Source texts of formatted documents
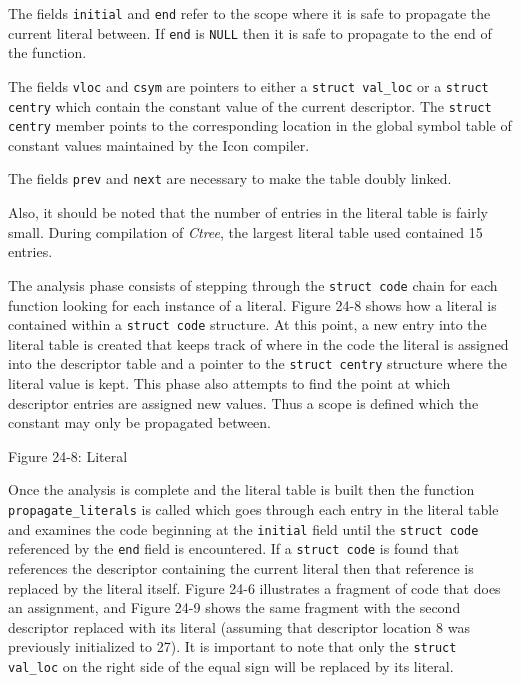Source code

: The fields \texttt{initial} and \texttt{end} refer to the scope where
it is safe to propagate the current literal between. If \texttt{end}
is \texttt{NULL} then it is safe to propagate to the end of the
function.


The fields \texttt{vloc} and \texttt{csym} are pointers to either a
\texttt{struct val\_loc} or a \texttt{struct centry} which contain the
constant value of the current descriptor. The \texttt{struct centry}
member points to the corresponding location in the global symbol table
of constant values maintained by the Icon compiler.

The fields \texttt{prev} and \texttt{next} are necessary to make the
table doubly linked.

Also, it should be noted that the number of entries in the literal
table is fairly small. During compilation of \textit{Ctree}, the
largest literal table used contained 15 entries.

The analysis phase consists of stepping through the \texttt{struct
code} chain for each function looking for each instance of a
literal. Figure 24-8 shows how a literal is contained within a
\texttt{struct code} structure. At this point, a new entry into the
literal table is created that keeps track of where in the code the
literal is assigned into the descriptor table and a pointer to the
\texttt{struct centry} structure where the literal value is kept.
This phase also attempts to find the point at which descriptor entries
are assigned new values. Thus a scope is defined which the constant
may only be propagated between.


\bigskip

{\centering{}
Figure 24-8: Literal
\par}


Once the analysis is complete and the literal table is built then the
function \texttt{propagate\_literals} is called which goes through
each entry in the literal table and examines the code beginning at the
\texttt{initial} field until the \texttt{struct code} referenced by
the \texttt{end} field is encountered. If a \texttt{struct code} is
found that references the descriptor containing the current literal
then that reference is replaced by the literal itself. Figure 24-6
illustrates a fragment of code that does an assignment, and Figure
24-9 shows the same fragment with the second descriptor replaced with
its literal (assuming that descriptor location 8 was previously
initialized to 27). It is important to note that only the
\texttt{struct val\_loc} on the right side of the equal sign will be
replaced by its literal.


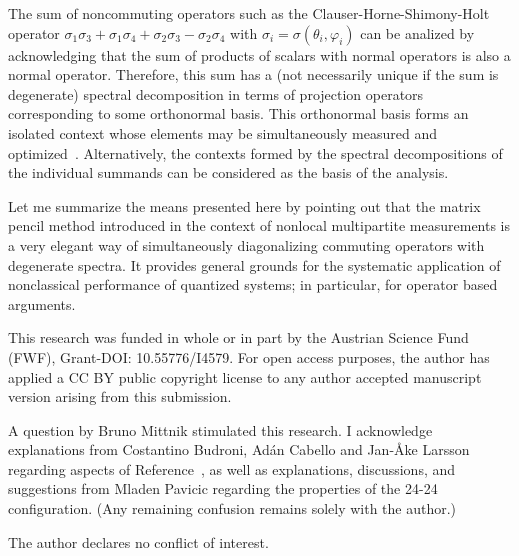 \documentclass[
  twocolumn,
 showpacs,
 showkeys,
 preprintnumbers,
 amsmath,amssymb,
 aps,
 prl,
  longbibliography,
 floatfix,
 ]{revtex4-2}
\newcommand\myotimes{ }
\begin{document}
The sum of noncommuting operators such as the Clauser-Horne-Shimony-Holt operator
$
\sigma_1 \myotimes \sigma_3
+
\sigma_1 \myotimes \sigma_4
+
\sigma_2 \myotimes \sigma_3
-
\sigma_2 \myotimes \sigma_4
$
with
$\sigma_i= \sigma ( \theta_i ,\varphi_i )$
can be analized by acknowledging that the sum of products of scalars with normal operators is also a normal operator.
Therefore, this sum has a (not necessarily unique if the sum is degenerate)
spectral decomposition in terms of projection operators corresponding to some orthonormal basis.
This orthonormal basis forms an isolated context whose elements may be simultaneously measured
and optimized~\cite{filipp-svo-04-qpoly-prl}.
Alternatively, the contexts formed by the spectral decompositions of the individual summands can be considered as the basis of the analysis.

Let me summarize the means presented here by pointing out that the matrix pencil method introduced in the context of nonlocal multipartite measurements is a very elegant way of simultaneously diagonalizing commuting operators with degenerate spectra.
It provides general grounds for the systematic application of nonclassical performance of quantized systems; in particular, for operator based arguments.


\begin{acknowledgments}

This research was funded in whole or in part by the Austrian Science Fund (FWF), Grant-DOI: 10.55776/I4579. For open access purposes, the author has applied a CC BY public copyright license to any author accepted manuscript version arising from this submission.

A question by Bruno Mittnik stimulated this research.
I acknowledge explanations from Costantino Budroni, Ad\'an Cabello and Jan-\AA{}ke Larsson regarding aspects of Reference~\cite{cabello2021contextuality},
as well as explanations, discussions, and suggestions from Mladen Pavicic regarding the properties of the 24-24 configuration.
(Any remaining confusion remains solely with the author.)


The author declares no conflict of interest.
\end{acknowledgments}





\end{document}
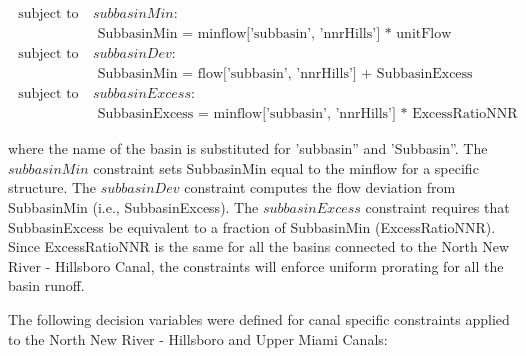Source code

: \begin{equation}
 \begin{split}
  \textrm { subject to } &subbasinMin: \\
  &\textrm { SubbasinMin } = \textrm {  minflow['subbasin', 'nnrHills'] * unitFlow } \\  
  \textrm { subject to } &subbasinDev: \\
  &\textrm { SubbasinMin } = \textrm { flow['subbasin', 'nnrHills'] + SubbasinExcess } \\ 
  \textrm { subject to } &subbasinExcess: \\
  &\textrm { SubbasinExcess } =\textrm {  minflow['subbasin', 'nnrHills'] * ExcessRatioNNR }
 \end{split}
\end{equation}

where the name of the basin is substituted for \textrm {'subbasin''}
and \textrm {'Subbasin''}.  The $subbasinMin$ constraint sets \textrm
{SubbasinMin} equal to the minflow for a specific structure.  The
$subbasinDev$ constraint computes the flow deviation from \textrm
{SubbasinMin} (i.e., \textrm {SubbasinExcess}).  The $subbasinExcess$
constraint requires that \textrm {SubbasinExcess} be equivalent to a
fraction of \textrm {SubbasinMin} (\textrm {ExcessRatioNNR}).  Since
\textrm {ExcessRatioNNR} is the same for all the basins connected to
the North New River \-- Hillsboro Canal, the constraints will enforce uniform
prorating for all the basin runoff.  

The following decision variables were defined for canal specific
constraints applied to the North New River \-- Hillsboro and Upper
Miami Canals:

**PROBLEM TO WORK ON**
The line with "literal is assigned" marks the end: restate word for word every line from the top of the data through that one, omitting pictures.

**OUTPUT**
Source code

: The fields \texttt{initial} and \texttt{end} refer to the scope where
it is safe to propagate the current literal between. If \texttt{end}
is \texttt{NULL} then it is safe to propagate to the end of the
function.


The fields \texttt{vloc} and \texttt{csym} are pointers to either a
\texttt{struct val\_loc} or a \texttt{struct centry} which contain the
constant value of the current descriptor. The \texttt{struct centry}
member points to the corresponding location in the global symbol table
of constant values maintained by the Icon compiler.

The fields \texttt{prev} and \texttt{next} are necessary to make the
table doubly linked.

Also, it should be noted that the number of entries in the literal
table is fairly small. During compilation of \textit{Ctree}, the
largest literal table used contained 15 entries.

The analysis phase consists of stepping through the \texttt{struct
code} chain for each function looking for each instance of a
literal. Figure 24-8 shows how a literal is contained within a
\texttt{struct code} structure. At this point, a new entry into the
literal table is created that keeps track of where in the code the
literal is assigned into the descriptor table and a pointer to the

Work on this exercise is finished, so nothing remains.